WORK TO COMPLETE: Should a line below contain the word "named", report it.

Stored data:
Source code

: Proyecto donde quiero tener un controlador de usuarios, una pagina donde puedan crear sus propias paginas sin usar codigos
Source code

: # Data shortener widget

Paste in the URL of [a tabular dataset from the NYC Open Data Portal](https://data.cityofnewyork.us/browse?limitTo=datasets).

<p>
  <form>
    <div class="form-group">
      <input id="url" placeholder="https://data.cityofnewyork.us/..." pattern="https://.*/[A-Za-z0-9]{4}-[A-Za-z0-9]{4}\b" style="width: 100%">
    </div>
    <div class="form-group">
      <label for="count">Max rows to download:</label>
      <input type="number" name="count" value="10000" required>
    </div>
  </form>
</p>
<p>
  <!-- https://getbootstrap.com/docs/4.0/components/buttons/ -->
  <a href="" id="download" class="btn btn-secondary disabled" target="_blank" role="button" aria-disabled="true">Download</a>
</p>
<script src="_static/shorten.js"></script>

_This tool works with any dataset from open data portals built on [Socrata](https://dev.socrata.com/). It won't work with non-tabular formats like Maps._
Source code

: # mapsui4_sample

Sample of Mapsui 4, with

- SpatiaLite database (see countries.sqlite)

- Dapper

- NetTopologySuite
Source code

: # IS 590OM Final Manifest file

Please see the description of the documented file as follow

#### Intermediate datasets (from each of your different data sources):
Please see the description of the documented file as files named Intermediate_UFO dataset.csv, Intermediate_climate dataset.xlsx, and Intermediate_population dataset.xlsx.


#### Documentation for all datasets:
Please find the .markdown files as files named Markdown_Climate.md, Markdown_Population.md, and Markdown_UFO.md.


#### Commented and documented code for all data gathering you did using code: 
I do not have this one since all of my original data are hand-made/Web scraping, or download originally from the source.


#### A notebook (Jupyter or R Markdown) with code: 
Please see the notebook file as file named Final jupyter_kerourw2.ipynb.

TASK SOLUTION:
Please see the description of the documented file as files named Intermediate_UFO dataset.csv, Intermediate_climate dataset.xlsx, and Intermediate_population dataset.xlsx.
Please find the .markdown files as files named Markdown_Climate.md, Markdown_Population.md, and Markdown_UFO.md.
Please see the notebook file as file named Final jupyter_kerourw2.ipynb.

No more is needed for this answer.